PART 45

4.3K 669 90
                                    

Saat jam istirahat, Pram tetap di dalam kelas. Mencari kesibukkan; menghitung jari tangannya sembari menempelkan pipi pada meja, berlatih menyimbangkan pulpen di atas penghapus, dan membuat burung bangau dari lembar kertas yang dia sobek dari bukunya. Lalu setelah bosan, dia kembali menempelkan pipi di atas meja, menutupi wajah dengan jaket dan memejamkan mata, tidur sampai bel masuk berbunyi.

Gabut. Sekolah sedang tidak menyenangkan untuknya.

-

Pram, pulang sekolah jangan maen dulu, langsung pulang. Kalopun maen jangan sampe malem.

Pesan dari Erik hanya dia baca. Pram mengendarai motornya, tujuannya adalah kedai kopi hutan pinus.

Di tengah perjalanan tiba-tiba hujan turun. Pram mendengkus, menambah kecepatan, mencari tempat untuk meneduh. Padahal ini buka musim hujan, bisa-bisanya hujan turun dengan sederas ini tidak pada musimnya. Dia meneduh di depan supermarket. Menantikan hujan reda sambil duduk menelungkupkan kepala pada lipatan tangan di atas meja. Pram si paling nempel molor, tentu dengan mudahnya terjun ke alam mimpi, bunyi hujan menerjunkannya lebih dalam.
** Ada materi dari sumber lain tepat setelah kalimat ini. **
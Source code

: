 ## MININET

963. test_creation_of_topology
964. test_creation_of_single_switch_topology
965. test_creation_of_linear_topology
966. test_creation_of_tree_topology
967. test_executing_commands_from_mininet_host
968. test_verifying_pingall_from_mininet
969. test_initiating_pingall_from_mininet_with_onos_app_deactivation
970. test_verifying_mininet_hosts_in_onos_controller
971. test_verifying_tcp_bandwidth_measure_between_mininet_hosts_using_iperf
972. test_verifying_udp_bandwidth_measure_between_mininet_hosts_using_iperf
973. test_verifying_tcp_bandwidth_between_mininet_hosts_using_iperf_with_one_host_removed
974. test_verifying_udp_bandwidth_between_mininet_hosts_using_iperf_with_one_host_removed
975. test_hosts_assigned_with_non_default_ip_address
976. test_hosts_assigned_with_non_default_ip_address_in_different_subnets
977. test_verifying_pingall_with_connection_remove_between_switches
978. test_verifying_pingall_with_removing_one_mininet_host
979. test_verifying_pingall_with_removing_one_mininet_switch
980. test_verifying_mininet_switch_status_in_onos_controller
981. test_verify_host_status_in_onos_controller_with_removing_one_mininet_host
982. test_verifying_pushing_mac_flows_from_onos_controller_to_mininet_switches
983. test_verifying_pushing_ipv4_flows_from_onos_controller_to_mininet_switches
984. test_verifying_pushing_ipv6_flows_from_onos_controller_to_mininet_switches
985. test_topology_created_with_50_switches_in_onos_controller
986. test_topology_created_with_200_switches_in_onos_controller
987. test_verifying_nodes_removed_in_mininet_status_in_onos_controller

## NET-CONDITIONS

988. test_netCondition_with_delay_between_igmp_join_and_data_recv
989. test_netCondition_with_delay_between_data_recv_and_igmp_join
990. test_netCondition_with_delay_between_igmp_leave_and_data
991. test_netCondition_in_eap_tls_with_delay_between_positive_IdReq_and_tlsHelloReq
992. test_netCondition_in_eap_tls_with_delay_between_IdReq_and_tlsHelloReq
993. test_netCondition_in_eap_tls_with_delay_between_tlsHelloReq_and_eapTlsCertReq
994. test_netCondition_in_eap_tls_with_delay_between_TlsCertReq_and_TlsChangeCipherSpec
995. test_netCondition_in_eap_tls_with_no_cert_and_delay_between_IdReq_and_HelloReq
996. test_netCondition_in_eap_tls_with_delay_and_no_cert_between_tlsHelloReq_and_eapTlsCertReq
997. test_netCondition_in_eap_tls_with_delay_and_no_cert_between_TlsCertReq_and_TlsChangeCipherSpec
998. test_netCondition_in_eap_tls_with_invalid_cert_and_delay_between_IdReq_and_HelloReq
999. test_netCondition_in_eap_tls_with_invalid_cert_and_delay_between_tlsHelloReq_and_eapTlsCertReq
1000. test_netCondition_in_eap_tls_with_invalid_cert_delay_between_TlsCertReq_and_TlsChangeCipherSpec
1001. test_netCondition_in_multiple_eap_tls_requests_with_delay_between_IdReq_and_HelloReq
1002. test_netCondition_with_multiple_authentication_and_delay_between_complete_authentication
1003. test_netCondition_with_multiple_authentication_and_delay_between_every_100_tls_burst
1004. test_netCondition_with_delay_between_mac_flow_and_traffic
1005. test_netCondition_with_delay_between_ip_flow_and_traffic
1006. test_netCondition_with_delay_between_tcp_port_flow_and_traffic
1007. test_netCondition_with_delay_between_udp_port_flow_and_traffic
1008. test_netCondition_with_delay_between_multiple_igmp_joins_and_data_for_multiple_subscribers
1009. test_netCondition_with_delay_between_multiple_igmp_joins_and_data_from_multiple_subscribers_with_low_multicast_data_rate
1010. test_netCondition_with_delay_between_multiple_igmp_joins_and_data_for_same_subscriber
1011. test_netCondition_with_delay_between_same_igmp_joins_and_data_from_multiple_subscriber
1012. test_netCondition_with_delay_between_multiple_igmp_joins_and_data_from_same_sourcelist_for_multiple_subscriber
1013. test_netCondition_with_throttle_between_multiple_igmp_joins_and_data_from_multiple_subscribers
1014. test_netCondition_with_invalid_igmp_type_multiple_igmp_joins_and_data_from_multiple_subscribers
Pram terbangun karena klakson dari kendaraan yang ada di jalanan. Punggungnya menegak, matanya menyipit melirik sekitar. Hujan masih turun, tapi sekarang sudah menjadi sebatas gerimis. Hari mulai sore, dan perjalanan masih panjang jika memaksakan pergi ke tujuan awalnya. Pram beranjak, melangkah menghampiri motor.
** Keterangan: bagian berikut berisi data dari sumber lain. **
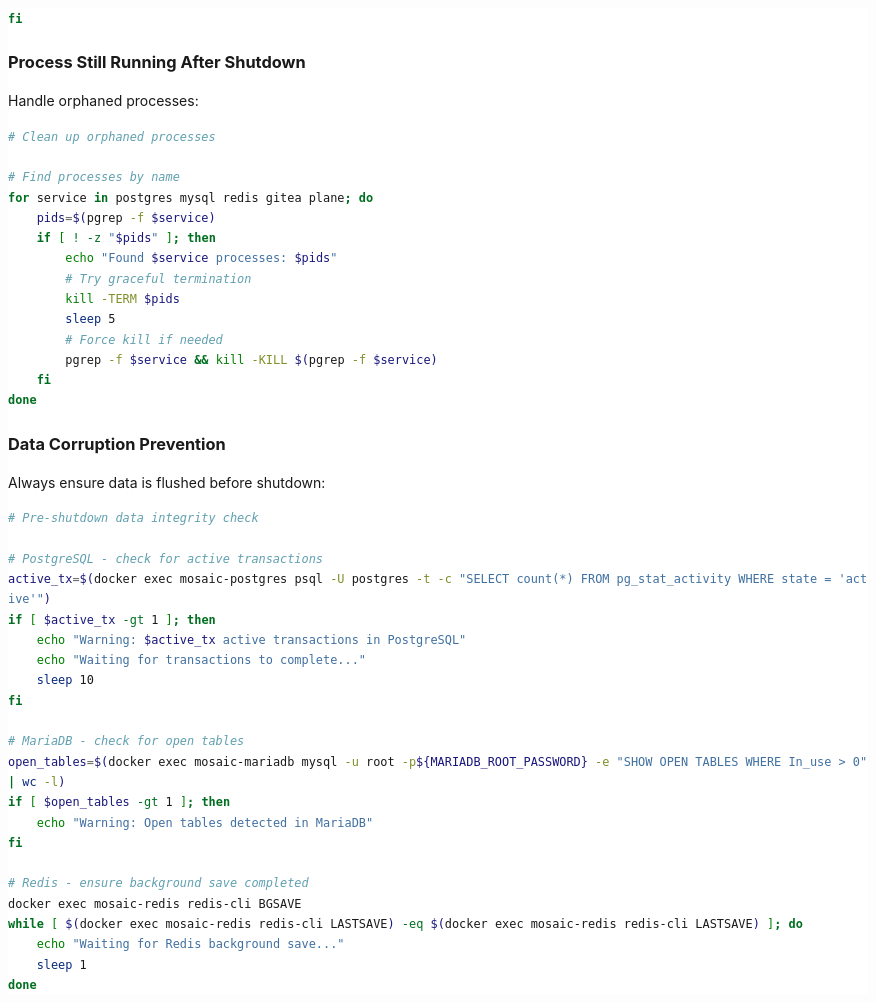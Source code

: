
 ```bash
fi
```

### Process Still Running After Shutdown

Handle orphaned processes:

```bash
# Clean up orphaned processes

# Find processes by name
for service in postgres mysql redis gitea plane; do
    pids=$(pgrep -f $service)
    if [ ! -z "$pids" ]; then
        echo "Found $service processes: $pids"
        # Try graceful termination
        kill -TERM $pids
        sleep 5
        # Force kill if needed
        pgrep -f $service && kill -KILL $(pgrep -f $service)
    fi
done
```

### Data Corruption Prevention

Always ensure data is flushed before shutdown:

```bash
# Pre-shutdown data integrity check

# PostgreSQL - check for active transactions
active_tx=$(docker exec mosaic-postgres psql -U postgres -t -c "SELECT count(*) FROM pg_stat_activity WHERE state = 'active'")
if [ $active_tx -gt 1 ]; then
    echo "Warning: $active_tx active transactions in PostgreSQL"
    echo "Waiting for transactions to complete..."
    sleep 10
fi

# MariaDB - check for open tables
open_tables=$(docker exec mosaic-mariadb mysql -u root -p${MARIADB_ROOT_PASSWORD} -e "SHOW OPEN TABLES WHERE In_use > 0" | wc -l)
if [ $open_tables -gt 1 ]; then
    echo "Warning: Open tables detected in MariaDB"
fi

# Redis - ensure background save completed
docker exec mosaic-redis redis-cli BGSAVE
while [ $(docker exec mosaic-redis redis-cli LASTSAVE) -eq $(docker exec mosaic-redis redis-cli LASTSAVE) ]; do
    echo "Waiting for Redis background save..."
    sleep 1
done
```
Semesta seakan menentang niatnya, mungkin karena dia sudah melanggar perkataan orang tua.

Pram kembali mengendarai motor melewati jalur yang tadi. Dia berbalik arah, memilih pulang, tidak jadi menuju tujuan awalnya.

-

"Pram, habis dari mana? Kok ujan-ujanan."

Pram melanjutkan langkahnya tanpa peduli pada suara Alya yang sedang berada di ruang keluarga.

"Mandi air anget terus turun ke ruang makan. Nanti Tante bikinin yang anget-anget."

Pram mempercepat langkahnya. Membuang napas kasar. Dia muak dengan perubahan yang ada di rumah ini.

-

Sekarang ini Pram terbiasa mengunci pintu sebelum tidur. Pintunya berderit, terbuka. Yang akan membuka pintu kamarnya dengan kunci cadangan pasti Erik.

"Papa kira udah tidur."

Pram menoleh. Dia tidak tidur. Sejak tadi hanya menyandarkan kepala pada kusen jendela, menatap pemandangan luar.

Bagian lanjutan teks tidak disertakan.